We validate the HOOC algorithm through extensive experiments and simulations. Two photonic chips, based on Clements and FFT-based MZI meshes, are fabricated and integrated into a closed-loop testing system. Through a series of experiments, we demonstrate the algorithm’s outstanding performance in diverse scenarios, including complex-valued matrix configuration and the implementation of PNNs for classification tasks such as Iris and Vowel datasets. Specifically, the algorithm achieves high fidelity (≥98%) in matrix reconstruction with remarkably few iterations (≤10 iterations), while experimental accuracies for classification tasks closely match numerical testing results. Simulation experiments further validate the algorithm’s applicability to large-scale on-chip optical processors, highlighting its reliability and scalability.
Although we demonstrate the HOOC algorithm on Clements-based and FFT-based MZI meshes, its applicability extends to other on-chip symmetric topological structures. For asymmetric designs, such as the Reck54 and Diamond55 configurations, the algorithm can be adapted by compensating for propagation path loss to mitigate optical power attenuation. Moreover, the offline pre-configuration and online calibration strategies of our algorithm are highly versatile in programmable photonics.

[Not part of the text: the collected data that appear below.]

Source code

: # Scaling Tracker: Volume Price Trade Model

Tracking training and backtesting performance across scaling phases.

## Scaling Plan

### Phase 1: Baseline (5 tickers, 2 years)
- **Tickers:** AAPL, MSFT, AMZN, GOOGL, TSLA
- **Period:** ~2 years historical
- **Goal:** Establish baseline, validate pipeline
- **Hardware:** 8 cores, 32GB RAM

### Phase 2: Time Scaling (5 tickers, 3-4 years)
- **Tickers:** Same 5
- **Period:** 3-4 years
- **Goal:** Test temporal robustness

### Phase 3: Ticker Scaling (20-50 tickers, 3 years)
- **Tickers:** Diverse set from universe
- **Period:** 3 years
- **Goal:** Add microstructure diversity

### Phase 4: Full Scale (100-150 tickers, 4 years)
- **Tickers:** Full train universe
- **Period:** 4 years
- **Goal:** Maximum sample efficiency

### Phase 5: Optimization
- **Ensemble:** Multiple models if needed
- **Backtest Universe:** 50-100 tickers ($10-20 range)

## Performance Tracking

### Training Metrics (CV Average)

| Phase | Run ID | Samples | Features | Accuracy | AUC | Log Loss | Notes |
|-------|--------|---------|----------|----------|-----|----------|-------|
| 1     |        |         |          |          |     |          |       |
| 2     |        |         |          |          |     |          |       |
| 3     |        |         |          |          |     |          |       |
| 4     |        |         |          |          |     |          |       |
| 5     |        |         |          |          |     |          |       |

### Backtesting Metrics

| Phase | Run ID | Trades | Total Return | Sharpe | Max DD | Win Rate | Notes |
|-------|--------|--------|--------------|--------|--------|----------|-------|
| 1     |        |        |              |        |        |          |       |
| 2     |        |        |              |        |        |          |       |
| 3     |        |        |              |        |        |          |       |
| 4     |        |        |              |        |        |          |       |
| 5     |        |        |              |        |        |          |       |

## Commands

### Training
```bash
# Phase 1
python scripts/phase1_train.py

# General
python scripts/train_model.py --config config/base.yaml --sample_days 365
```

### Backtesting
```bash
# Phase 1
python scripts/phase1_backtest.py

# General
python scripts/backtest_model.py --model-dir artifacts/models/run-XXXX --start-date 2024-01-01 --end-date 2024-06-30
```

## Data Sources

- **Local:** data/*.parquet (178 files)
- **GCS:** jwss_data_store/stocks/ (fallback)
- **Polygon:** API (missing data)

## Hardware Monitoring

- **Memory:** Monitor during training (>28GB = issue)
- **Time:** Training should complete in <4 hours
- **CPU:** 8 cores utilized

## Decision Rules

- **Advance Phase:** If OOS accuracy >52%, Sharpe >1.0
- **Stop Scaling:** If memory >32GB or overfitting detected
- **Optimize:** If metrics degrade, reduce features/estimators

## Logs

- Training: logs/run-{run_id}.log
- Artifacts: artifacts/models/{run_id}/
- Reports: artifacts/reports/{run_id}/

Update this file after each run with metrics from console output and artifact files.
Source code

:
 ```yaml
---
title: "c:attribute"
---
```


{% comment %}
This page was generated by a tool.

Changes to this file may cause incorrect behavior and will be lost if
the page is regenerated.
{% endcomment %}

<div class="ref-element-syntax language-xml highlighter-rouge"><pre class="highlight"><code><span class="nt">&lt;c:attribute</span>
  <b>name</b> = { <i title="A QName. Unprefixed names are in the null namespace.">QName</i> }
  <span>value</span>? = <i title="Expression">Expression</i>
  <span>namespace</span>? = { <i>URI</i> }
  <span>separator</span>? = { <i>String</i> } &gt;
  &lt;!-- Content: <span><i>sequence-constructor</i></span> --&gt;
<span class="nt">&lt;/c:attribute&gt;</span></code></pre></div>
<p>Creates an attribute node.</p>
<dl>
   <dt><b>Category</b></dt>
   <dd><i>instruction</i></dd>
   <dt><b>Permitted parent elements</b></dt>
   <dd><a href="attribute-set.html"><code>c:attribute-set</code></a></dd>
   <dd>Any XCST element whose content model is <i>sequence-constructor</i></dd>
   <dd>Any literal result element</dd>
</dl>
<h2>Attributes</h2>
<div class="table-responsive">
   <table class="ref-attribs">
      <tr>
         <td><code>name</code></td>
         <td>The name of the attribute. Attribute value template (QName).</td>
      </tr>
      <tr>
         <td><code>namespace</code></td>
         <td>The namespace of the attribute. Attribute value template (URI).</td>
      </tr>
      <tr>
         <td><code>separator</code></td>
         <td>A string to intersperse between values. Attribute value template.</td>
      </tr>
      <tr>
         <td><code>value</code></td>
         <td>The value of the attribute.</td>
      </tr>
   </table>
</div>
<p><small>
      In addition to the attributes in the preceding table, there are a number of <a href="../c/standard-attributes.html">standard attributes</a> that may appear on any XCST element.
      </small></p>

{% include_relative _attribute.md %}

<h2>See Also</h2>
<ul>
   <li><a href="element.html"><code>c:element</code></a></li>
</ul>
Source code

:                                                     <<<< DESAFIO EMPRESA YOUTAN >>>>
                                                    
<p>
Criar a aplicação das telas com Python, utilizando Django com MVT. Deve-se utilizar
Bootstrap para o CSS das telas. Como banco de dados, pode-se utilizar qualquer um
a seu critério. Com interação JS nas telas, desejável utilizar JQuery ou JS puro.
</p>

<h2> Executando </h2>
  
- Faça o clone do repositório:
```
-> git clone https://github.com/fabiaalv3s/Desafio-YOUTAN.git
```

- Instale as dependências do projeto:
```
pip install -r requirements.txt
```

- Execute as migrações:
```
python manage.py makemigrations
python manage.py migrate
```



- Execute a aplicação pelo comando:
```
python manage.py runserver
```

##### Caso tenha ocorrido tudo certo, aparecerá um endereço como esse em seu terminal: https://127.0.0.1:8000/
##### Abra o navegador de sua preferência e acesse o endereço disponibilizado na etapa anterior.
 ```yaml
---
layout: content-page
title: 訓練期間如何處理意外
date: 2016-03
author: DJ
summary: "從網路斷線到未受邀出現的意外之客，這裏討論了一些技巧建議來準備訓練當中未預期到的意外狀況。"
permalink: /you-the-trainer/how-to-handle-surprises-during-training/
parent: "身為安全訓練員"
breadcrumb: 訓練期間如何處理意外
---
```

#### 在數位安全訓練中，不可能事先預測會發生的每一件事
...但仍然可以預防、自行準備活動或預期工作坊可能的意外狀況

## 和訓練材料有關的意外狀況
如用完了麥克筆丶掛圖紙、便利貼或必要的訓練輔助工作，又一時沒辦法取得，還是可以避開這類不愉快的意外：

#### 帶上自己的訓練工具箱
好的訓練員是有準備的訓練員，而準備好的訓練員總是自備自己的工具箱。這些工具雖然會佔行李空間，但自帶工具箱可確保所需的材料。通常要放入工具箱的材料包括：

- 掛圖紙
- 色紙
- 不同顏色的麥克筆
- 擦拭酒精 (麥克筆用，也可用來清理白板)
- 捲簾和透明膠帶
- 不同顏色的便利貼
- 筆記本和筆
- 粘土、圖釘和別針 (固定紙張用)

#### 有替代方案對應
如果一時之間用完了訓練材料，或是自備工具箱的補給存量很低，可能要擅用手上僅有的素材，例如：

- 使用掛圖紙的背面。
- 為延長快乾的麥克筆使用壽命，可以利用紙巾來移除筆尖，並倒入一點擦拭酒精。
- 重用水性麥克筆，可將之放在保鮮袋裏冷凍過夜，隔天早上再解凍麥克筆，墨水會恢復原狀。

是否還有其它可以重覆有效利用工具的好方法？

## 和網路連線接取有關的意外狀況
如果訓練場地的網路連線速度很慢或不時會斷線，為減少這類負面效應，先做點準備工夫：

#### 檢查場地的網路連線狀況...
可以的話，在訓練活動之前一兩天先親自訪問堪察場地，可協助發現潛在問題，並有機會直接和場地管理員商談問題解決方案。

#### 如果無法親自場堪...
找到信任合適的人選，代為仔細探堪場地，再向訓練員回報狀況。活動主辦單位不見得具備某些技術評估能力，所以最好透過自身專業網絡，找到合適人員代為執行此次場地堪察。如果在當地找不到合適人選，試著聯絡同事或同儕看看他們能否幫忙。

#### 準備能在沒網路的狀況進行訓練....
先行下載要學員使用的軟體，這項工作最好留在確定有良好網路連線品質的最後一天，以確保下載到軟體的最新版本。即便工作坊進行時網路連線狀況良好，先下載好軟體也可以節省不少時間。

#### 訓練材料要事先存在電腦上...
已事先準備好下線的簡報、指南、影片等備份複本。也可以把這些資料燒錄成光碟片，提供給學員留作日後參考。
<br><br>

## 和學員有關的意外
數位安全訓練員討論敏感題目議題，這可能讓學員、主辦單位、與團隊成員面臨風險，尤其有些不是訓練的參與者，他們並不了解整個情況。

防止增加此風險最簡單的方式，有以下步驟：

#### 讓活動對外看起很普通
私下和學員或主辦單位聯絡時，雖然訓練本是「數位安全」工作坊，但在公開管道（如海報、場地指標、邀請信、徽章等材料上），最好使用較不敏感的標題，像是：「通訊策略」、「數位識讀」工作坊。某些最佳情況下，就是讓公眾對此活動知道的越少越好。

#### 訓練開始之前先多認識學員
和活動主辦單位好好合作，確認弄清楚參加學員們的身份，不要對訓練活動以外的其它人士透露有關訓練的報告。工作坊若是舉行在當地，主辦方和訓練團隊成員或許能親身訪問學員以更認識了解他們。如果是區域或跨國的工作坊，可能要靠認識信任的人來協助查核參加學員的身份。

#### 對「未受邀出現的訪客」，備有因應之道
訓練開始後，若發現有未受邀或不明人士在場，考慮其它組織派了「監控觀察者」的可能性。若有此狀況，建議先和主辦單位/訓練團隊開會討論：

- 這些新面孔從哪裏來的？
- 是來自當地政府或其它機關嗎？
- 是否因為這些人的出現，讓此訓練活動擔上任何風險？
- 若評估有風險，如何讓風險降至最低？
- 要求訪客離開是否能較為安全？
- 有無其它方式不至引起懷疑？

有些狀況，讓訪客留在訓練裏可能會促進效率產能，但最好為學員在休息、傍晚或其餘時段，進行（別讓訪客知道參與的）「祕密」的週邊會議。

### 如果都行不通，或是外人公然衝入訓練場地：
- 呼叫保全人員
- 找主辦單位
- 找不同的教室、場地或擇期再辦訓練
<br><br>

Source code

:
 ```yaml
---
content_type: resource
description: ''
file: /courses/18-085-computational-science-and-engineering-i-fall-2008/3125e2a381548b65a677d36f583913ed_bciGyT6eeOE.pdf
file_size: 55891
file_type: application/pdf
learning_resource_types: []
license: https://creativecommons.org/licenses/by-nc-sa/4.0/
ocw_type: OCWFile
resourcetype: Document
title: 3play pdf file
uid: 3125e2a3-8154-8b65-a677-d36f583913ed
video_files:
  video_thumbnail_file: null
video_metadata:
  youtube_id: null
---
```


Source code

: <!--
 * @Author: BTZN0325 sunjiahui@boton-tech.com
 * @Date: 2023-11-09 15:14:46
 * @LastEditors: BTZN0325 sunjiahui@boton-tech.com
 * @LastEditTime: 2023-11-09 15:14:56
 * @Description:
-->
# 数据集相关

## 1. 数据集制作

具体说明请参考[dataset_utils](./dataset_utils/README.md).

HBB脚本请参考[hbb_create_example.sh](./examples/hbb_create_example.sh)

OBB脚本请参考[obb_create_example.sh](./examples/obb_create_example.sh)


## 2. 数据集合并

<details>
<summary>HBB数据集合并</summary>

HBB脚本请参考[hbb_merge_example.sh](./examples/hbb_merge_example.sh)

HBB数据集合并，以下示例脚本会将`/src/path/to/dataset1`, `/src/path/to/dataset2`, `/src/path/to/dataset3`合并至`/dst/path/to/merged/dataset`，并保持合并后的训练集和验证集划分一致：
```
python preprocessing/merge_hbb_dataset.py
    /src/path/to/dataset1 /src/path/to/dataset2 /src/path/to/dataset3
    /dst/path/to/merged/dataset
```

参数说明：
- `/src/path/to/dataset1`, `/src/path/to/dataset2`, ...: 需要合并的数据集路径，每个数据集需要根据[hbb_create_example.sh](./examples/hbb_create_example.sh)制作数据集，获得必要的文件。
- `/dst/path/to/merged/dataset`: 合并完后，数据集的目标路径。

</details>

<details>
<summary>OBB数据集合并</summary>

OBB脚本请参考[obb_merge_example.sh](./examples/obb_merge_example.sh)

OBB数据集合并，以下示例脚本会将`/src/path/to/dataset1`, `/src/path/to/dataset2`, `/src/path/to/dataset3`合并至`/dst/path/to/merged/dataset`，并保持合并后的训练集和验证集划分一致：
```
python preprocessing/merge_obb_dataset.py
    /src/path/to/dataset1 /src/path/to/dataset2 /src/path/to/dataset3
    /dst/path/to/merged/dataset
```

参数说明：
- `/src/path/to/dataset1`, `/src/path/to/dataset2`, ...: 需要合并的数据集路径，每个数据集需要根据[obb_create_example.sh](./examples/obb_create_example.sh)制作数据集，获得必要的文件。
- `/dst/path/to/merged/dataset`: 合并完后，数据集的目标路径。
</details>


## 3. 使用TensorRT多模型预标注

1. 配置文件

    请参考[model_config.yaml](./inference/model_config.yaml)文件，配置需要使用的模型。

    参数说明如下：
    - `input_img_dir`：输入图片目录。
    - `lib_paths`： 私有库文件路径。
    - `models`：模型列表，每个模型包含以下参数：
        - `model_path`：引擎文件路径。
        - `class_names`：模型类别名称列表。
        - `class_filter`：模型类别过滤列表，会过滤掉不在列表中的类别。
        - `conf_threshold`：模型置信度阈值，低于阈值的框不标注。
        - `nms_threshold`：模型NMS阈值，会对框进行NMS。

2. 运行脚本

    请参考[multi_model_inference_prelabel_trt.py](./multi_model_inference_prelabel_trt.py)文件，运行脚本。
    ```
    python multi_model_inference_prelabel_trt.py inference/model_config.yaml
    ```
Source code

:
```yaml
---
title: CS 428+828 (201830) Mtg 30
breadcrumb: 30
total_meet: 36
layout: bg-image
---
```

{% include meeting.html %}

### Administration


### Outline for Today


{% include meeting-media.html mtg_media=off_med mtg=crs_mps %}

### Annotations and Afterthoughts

By modifying the decomposition strategy and loss function variables, our method can be extended to various applications, including optical interconnects56, microwave photonics57, and topological beamforming58, among others. This adaptability highlights the potential of our algorithm to enhance functionality in systems supporting hundreds of modes, offering a promising pathway for scaling up programmable photonics and enabling transformative applications across diverse industries.
Methods
Fabrication and packaging
The 4th-order Clements-based and FFT-based MZI mesh is fabricated on the silicon-on-insulator (SOI) platform with a 220-nm-thick silicon top layer and a 2-μm-thick buried oxide. Subsequently, a thin layer of titanium nitride (TiN) is then deposited to serve as the resistive material for the heaters, followed by the patterning of a thin aluminum film to form electrical connections to the electrodes and heaters. To minimize power consumption, isolation trenches are etched around the TiN phase shifters through the SiO2 top cladding and Si substrate. The entire fabrication process is carried out using CMOS-compatible techniques. Detailed analysis of the average power consumption per MZI unit and the loss characteristics of each unit is provided in Supplementary Note 5. For optical packaging, UV-curable glue is employed to attach the fiber array to the chip, with index-matched oil applied to enhance coupling efficiency. The measured coupling loss is ~3.5 dB per facet. For electrical packaging, a two-layer wire-bonding technique is utilized to connect the electrical pads on the chip to the corresponding pads on the PCB.
Experimental setup
The light source is a Santec-570 tunable laser, providing C-band input light. Next, an erbium-doped fiber amplifier (EDFA) is connected to the laser, amplifying the optical power up to 20 dBm. A polarization controller is employed to optimize the coupling efficiency of the light source to the photonic chip. Input and output signals are coupled using a 12-channel fiber array with a uniform spacing of 127 μm. The encoding of input signals and matrix configurations is achieved using an NI-PCI-6704 multi-channel voltage source, controlled via MATLAB, which updates voltages at a rate of ~100 Sa s−1. Light emitted from the monitor ports of the photonic chip is captured using a YM-SC640 shortwave infrared camera. To capture the output optical signals below 14 dBm, eight photodetectors (LSIPD-LD50, 0.9 mA mW−1) convert the optical output signals into electrical signals, which are then transformed into sampling voltages using 62-kΩ resistors. A data acquisition board (DAQ, NI-USB-6210, 250 kS s−1) is utilized to collect the sampling voltages for further processing.
Data availability
The data that support the findings of this study are available from the corresponding author upon request.
Code availability
The codes that support the findings of this study are available from the corresponding author upon request.
References
Jordan, M. I. & Mitchell, T. M. Machine learning: trends, perspectives, and prospects. Science 349, 255–260 (2015).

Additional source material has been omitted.